Chinese capital is changing the competitive dynamic of the commercial aircraft operating leasing market, according to research released today by FlightGlobal.
"The flood of capital from China has reset the marketplace, changing the dynamic not only of aircraft leasing but the airline industry as a whole," says Rob Morris, global head of Flight Ascend Consultancy, which is part of FlightGlobal.
Chinese capital's effect on the market has been marked since 2008, when it represented just 5% of the market, the research shows. Since then, the volume of Chinese capital in aviation has grown by 860%, and now accounts for 28% of the market.
Total capital deployed by aircraft lessors has grown 51% to $261 billion, with $71 billion coming from Chinese sources, over the last decade.
When Chinese capital is taken out, however, the growth rate is a much more modest 15%.
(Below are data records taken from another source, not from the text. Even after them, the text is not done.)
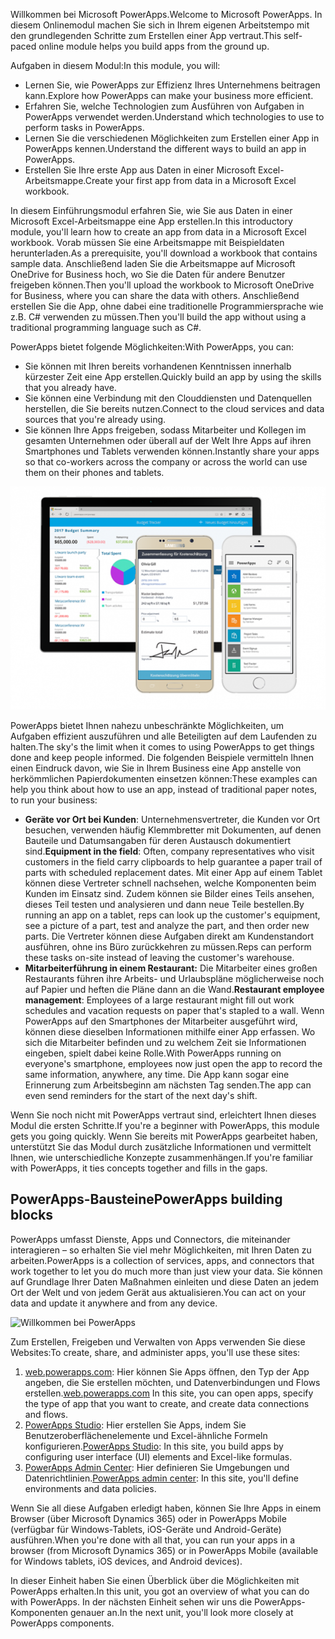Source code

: <span data-ttu-id="d1808-101">Willkommen bei Microsoft PowerApps.</span><span class="sxs-lookup"><span data-stu-id="d1808-101">Welcome to Microsoft PowerApps.</span></span> <span data-ttu-id="d1808-102">In diesem Onlinemodul machen Sie sich in Ihrem eigenen Arbeitstempo mit den grundlegenden Schritte zum Erstellen einer App vertraut.</span><span class="sxs-lookup"><span data-stu-id="d1808-102">This self-paced online module helps you build apps from the ground up.</span></span>

 <span data-ttu-id="d1808-103">Aufgaben in diesem Modul:</span><span class="sxs-lookup"><span data-stu-id="d1808-103">In this module, you will:</span></span>
  - <span data-ttu-id="d1808-104">Lernen Sie, wie PowerApps zur Effizienz Ihres Unternehmens beitragen kann.</span><span class="sxs-lookup"><span data-stu-id="d1808-104">Explore how PowerApps can make your business more efficient.</span></span>
  - <span data-ttu-id="d1808-105">Erfahren Sie, welche Technologien zum Ausführen von Aufgaben in PowerApps verwendet werden.</span><span class="sxs-lookup"><span data-stu-id="d1808-105">Understand which technologies to use to perform tasks in PowerApps.</span></span>
  - <span data-ttu-id="d1808-106">Lernen Sie die verschiedenen Möglichkeiten zum Erstellen einer App in PowerApps kennen.</span><span class="sxs-lookup"><span data-stu-id="d1808-106">Understand the different ways to build an app in PowerApps.</span></span>
  - <span data-ttu-id="d1808-107">Erstellen Sie Ihre erste App aus Daten in einer Microsoft Excel-Arbeitsmappe.</span><span class="sxs-lookup"><span data-stu-id="d1808-107">Create your first app from data in a Microsoft Excel workbook.</span></span>

<span data-ttu-id="d1808-108">In diesem Einführungsmodul erfahren Sie, wie Sie aus Daten in einer Microsoft Excel-Arbeitsmappe eine App erstellen.</span><span class="sxs-lookup"><span data-stu-id="d1808-108">In this introductory module, you'll learn how to create an app from data in a Microsoft Excel workbook.</span></span> <span data-ttu-id="d1808-109">Vorab müssen Sie eine Arbeitsmappe mit Beispieldaten herunterladen.</span><span class="sxs-lookup"><span data-stu-id="d1808-109">As a prerequisite, you'll download a workbook that contains sample data.</span></span> <span data-ttu-id="d1808-110">Anschließend laden Sie die Arbeitsmappe auf Microsoft OneDrive for Business hoch, wo Sie die Daten für andere Benutzer freigeben können.</span><span class="sxs-lookup"><span data-stu-id="d1808-110">Then you'll upload the workbook to Microsoft OneDrive for Business, where you can share the data with others.</span></span> <span data-ttu-id="d1808-111">Anschließend erstellen Sie die App, ohne dabei eine traditionelle Programmiersprache wie z.B. C# verwenden zu müssen.</span><span class="sxs-lookup"><span data-stu-id="d1808-111">Then you'll build the app without using a traditional programming language such as C#.</span></span>

<span data-ttu-id="d1808-112">PowerApps bietet folgende Möglichkeiten:</span><span class="sxs-lookup"><span data-stu-id="d1808-112">With PowerApps, you can:</span></span>

- <span data-ttu-id="d1808-113">Sie können mit Ihren bereits vorhandenen Kenntnissen innerhalb kürzester Zeit eine App erstellen.</span><span class="sxs-lookup"><span data-stu-id="d1808-113">Quickly build an app by using the skills that you already have.</span></span>
- <span data-ttu-id="d1808-114">Sie können eine Verbindung mit den Clouddiensten und Datenquellen herstellen, die Sie bereits nutzen.</span><span class="sxs-lookup"><span data-stu-id="d1808-114">Connect to the cloud services and data sources that you're already using.</span></span>
- <span data-ttu-id="d1808-115">Sie können Ihre Apps freigeben, sodass Mitarbeiter und Kollegen im gesamten Unternehmen oder überall auf der Welt Ihre Apps auf ihren Smartphones und Tablets verwenden können.</span><span class="sxs-lookup"><span data-stu-id="d1808-115">Instantly share your apps so that co-workers across the company or across the world can use them on their phones and tablets.</span></span>

![Willkommen bei PowerApps](../media/powerapps-mobile.png)

<span data-ttu-id="d1808-117">PowerApps bietet Ihnen nahezu unbeschränkte Möglichkeiten, um Aufgaben effizient auszuführen und alle Beteiligten auf dem Laufenden zu halten.</span><span class="sxs-lookup"><span data-stu-id="d1808-117">The sky's the limit when it comes to using PowerApps to get things done and keep people informed.</span></span> <span data-ttu-id="d1808-118">Die folgenden Beispiele vermitteln Ihnen einen Eindruck davon, wie Sie in Ihrem Business eine App anstelle von herkömmlichen Papierdokumenten einsetzen können:</span><span class="sxs-lookup"><span data-stu-id="d1808-118">These examples can help you think about how to use an app, instead of traditional paper notes, to run your business:</span></span>

- <span data-ttu-id="d1808-119">**Geräte vor Ort bei Kunden**: Unternehmensvertreter, die Kunden vor Ort besuchen, verwenden häufig Klemmbretter mit Dokumenten, auf denen Bauteile und Datumsangaben für deren Austausch dokumentiert sind.</span><span class="sxs-lookup"><span data-stu-id="d1808-119">**Equipment in the field**: Often, company representatives who visit customers in the field carry clipboards to help guarantee a paper trail of parts with scheduled replacement dates.</span></span> <span data-ttu-id="d1808-120">Mit einer App auf einem Tablet können diese Vertreter schnell nachsehen, welche Komponenten beim Kunden im Einsatz sind. Zudem können sie Bilder eines Teils ansehen, dieses Teil testen und analysieren und dann neue Teile bestellen.</span><span class="sxs-lookup"><span data-stu-id="d1808-120">By running an app on a tablet, reps can look up the customer's equipment, see a picture of a part, test and analyze the part, and then order new parts.</span></span> <span data-ttu-id="d1808-121">Die Vertreter können diese Aufgaben direkt am Kundenstandort ausführen, ohne ins Büro zurückkehren zu müssen.</span><span class="sxs-lookup"><span data-stu-id="d1808-121">Reps can perform these tasks on-site instead of leaving the customer's warehouse.</span></span>
- <span data-ttu-id="d1808-122">**Mitarbeiterführung in einem Restaurant:** Die Mitarbeiter eines großen Restaurants führen ihre Arbeits- und Urlaubspläne möglicherweise noch auf Papier und heften die Pläne dann an die Wand.</span><span class="sxs-lookup"><span data-stu-id="d1808-122">**Restaurant employee management**: Employees of a large restaurant might fill out work schedules and vacation requests on paper that's stapled to a wall.</span></span> <span data-ttu-id="d1808-123">Wenn PowerApps auf den Smartphones der Mitarbeiter ausgeführt wird, können diese dieselben Informationen mithilfe einer App erfassen. Wo sich die Mitarbeiter befinden und zu welchem Zeit sie Informationen eingeben, spielt dabei keine Rolle.</span><span class="sxs-lookup"><span data-stu-id="d1808-123">With PowerApps running on everyone's smartphone, employees now just open the app to record the same information, anywhere, any time.</span></span> <span data-ttu-id="d1808-124">Die App kann sogar eine Erinnerung zum Arbeitsbeginn am nächsten Tag senden.</span><span class="sxs-lookup"><span data-stu-id="d1808-124">The app can even send reminders for the start of the next day's shift.</span></span>

<span data-ttu-id="d1808-125">Wenn Sie noch nicht mit PowerApps vertraut sind, erleichtert Ihnen dieses Modul die ersten Schritte.</span><span class="sxs-lookup"><span data-stu-id="d1808-125">If you're a beginner with PowerApps, this module gets you going quickly.</span></span> <span data-ttu-id="d1808-126">Wenn Sie bereits mit PowerApps gearbeitet haben, unterstützt Sie das Modul durch zusätzliche Informationen und vermittelt Ihnen, wie unterschiedliche Konzepte zusammenhängen.</span><span class="sxs-lookup"><span data-stu-id="d1808-126">If you're familiar with PowerApps, it ties concepts together and fills in the gaps.</span></span>

## <a name="powerapps-building-blocks"></a><span data-ttu-id="d1808-127">PowerApps-Bausteine</span><span class="sxs-lookup"><span data-stu-id="d1808-127">PowerApps building blocks</span></span>
<span data-ttu-id="d1808-128">PowerApps umfasst Dienste, Apps und Connectors, die miteinander interagieren – so erhalten Sie viel mehr Möglichkeiten, mit Ihren Daten zu arbeiten.</span><span class="sxs-lookup"><span data-stu-id="d1808-128">PowerApps is a collection of services, apps, and connectors that work together to let you do much more than just view your data.</span></span> <span data-ttu-id="d1808-129">Sie können auf Grundlage Ihrer Daten Maßnahmen einleiten und diese Daten an jedem Ort der Welt und von jedem Gerät aus aktualisieren.</span><span class="sxs-lookup"><span data-stu-id="d1808-129">You can act on your data and update it anywhere and from any device.</span></span>

![Willkommen bei PowerApps](../media/powerapps-intro.gif)

<span data-ttu-id="d1808-131">Zum Erstellen, Freigeben und Verwalten von Apps verwenden Sie diese Websites:</span><span class="sxs-lookup"><span data-stu-id="d1808-131">To create, share, and administer apps, you'll use these sites:</span></span>

1. <span data-ttu-id="d1808-132">[web.powerapps.com](https://web.powerapps.com): Hier können Sie Apps öffnen, den Typ der App angeben, die Sie erstellen möchten, und Datenverbindungen und Flows erstellen.</span><span class="sxs-lookup"><span data-stu-id="d1808-132">[web.powerapps.com](https://web.powerapps.com) In this site, you can open apps, specify the type of app that you want to create, and create data connections and flows.</span></span>
1. <span data-ttu-id="d1808-133">[PowerApps Studio](https://aka.ms/powerappswin): Hier erstellen Sie Apps, indem Sie Benutzeroberflächenelemente und Excel-ähnliche Formeln konfigurieren.</span><span class="sxs-lookup"><span data-stu-id="d1808-133">[PowerApps Studio](https://aka.ms/powerappswin): In this site, you build apps by configuring user interface (UI) elements and Excel-like formulas.</span></span>
1. <span data-ttu-id="d1808-134">[PowerApps Admin Center](https://admin.powerapps.com/): Hier definieren Sie Umgebungen und Datenrichtlinien.</span><span class="sxs-lookup"><span data-stu-id="d1808-134">[PowerApps admin center](https://admin.powerapps.com/): In this site, you'll define environments and data policies.</span></span>

<span data-ttu-id="d1808-135">Wenn Sie all diese Aufgaben erledigt haben, können Sie Ihre Apps in einem Browser (über Microsoft Dynamics 365) oder in PowerApps Mobile (verfügbar für Windows-Tablets, iOS-Geräte und Android-Geräte) ausführen.</span><span class="sxs-lookup"><span data-stu-id="d1808-135">When you're done with all that, you can run your apps in a browser (from Microsoft Dynamics 365) or in PowerApps Mobile (available for Windows tablets, iOS devices, and Android devices).</span></span>

<span data-ttu-id="d1808-136">In dieser Einheit haben Sie einen Überblick über die Möglichkeiten mit PowerApps erhalten.</span><span class="sxs-lookup"><span data-stu-id="d1808-136">In this unit, you got an overview of what you can do with PowerApps.</span></span> <span data-ttu-id="d1808-137">In der nächsten Einheit sehen wir uns die PowerApps-Komponenten genauer an.</span><span class="sxs-lookup"><span data-stu-id="d1808-137">In the next unit, you'll look more closely at PowerApps components.</span></span>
"From a modest share of the leasing marketplace 10 years ago, Chinese capital now accounts for over a quarter of it, and we forecast it will fund over a third of it in just five years' time," adds Morris. "This is the new reality of the marketplace as aircraft lessors and their airline customers take advantage of this new capital, much of it known to be at lower rates, to increase the size of their fleets."
An infusion of Chinese capital, which tends to be cheaper than established debt sources, has provided aircraft lessors with greater means to drive the growth of their fleets. The cheapness of Chinese capital has also softened lease rates.
Over the last decade, the world's aircraft leasing community has acquired more than 8,300 aircraft.
FlightGlobal forecasts that this will grow by around 50% to 12,300 aircraft over the next 10 years, equivalent to around 55% of all new aircraft manufacturer deliveries over that period.